Tuesday, September 24, 2019

Communication and IT Essay Example | Topics and Well Written Essays - 500 words

Communication and IT - Essay Example This new technology has caused an important transition for medical records of patients- from paper to computer records. The conventional modes of maintaining customer’s medical history has been replaced by effective management of the electronic data records. Due to this technology, doctors can access the customers’ information from anywhere, where internet access is available.
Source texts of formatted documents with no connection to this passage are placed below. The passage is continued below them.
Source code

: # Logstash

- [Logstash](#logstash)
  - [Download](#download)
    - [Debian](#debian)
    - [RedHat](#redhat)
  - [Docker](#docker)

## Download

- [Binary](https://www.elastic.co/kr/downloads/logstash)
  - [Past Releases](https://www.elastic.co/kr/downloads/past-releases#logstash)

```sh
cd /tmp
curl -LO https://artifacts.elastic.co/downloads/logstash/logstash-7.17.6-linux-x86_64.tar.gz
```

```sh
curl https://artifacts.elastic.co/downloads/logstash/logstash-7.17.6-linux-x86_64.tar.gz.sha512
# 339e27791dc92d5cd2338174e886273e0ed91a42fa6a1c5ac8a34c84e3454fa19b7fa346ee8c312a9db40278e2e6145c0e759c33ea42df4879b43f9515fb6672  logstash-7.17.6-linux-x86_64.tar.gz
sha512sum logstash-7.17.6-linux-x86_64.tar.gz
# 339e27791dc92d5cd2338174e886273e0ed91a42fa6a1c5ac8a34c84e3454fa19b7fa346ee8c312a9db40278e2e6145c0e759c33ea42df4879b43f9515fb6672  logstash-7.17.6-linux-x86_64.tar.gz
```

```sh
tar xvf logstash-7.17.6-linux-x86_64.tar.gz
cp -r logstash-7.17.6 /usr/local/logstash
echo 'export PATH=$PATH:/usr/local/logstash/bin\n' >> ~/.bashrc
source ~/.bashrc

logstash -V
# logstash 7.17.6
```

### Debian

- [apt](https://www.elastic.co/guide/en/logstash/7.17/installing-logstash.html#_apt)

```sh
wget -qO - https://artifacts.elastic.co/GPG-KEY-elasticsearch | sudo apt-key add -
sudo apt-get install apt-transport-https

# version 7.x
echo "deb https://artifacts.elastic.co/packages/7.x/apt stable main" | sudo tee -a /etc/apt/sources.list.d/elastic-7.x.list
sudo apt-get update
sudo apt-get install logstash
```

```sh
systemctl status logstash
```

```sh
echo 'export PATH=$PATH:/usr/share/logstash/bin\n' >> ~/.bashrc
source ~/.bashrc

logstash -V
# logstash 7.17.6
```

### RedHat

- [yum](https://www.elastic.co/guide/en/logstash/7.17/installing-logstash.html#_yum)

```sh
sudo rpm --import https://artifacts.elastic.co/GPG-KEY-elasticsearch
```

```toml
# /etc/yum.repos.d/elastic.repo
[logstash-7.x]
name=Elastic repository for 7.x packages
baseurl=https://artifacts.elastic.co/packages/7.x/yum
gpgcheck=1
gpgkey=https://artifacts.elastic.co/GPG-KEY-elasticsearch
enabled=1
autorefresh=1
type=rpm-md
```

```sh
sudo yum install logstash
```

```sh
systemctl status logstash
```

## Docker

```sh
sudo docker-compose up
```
The electronic management of medical history of patients proves to be effective even during natural disasters or catastrophes like Hurricane Katrina or 9/11. Physical records cannot be available at such tragic times; however electronic medical records prove to be very effective. These records are maintained at several locations around the country so that such disasters do not result in the loss of data. Doctors may share their electronic medical records with other doctors. Such a practice facilitates discussions between doctors for devising the most effective treatment for patients with rare illne sses. Change of doctors can also be done in an effective manner since the medical history of the patient can be easily accessed by the new doctor. However, Freudenheim (2009) stated that some doctors hesitate in making the transition to the new systems due to the requirement of expensive infrastructure and personnel.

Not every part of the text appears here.